> _EXERCISE OBJECTIVE_: Across the records that follow, count each line holding "shadcn", and write only the total.

> _MATERIAL FOR THE TASK_:
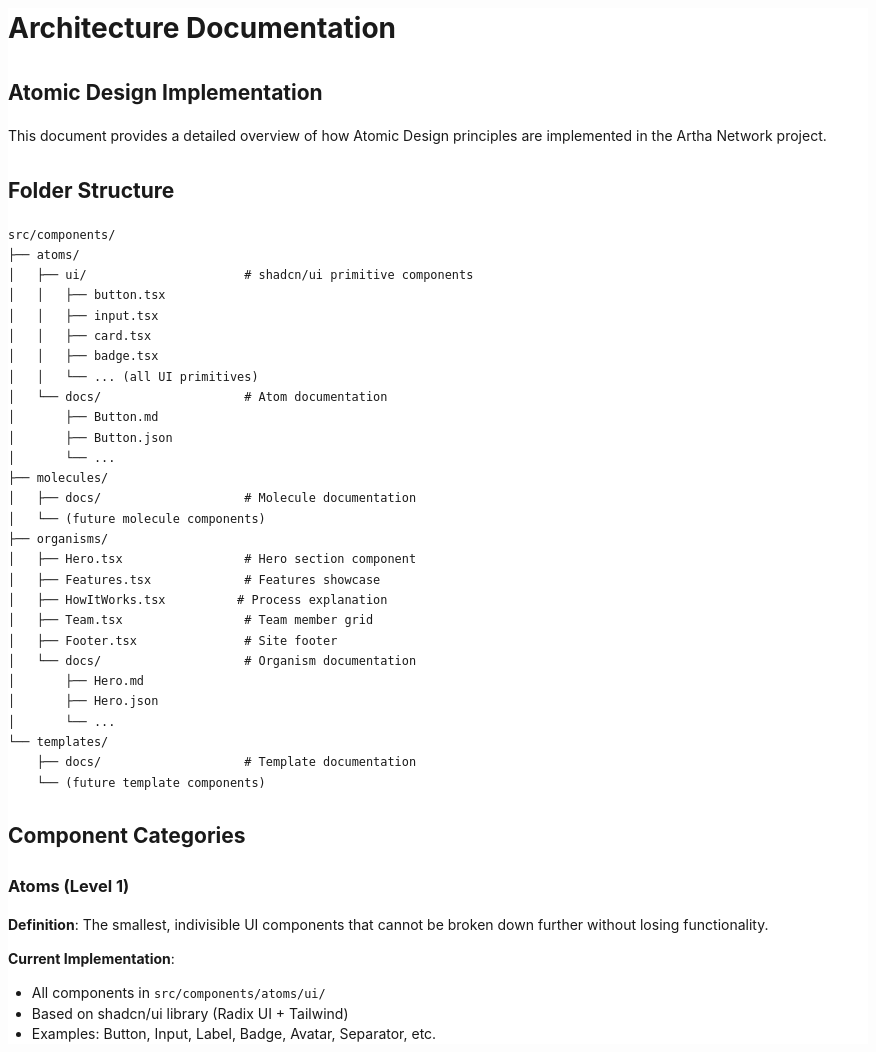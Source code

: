 # Architecture Documentation

## Atomic Design Implementation

This document provides a detailed overview of how Atomic Design principles are implemented in the Artha Network project.

## Folder Structure

```
src/components/
├── atoms/
│   ├── ui/                      # shadcn/ui primitive components
│   │   ├── button.tsx
│   │   ├── input.tsx
│   │   ├── card.tsx
│   │   ├── badge.tsx
│   │   └── ... (all UI primitives)
│   └── docs/                    # Atom documentation
│       ├── Button.md
│       ├── Button.json
│       └── ...
├── molecules/
│   ├── docs/                    # Molecule documentation
│   └── (future molecule components)
├── organisms/
│   ├── Hero.tsx                 # Hero section component
│   ├── Features.tsx             # Features showcase
│   ├── HowItWorks.tsx          # Process explanation
│   ├── Team.tsx                 # Team member grid
│   ├── Footer.tsx               # Site footer
│   └── docs/                    # Organism documentation
│       ├── Hero.md
│       ├── Hero.json
│       └── ...
└── templates/
    ├── docs/                    # Template documentation
    └── (future template components)
```

## Component Categories

### Atoms (Level 1)
**Definition**: The smallest, indivisible UI components that cannot be broken down further without losing functionality.

**Current Implementation**:
- All components in `src/components/atoms/ui/`
- Based on shadcn/ui library (Radix UI + Tailwind)
- Examples: Button, Input, Label, Badge, Avatar, Separator, etc.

> _SOLUTION TO THIS PROBLEM_: 2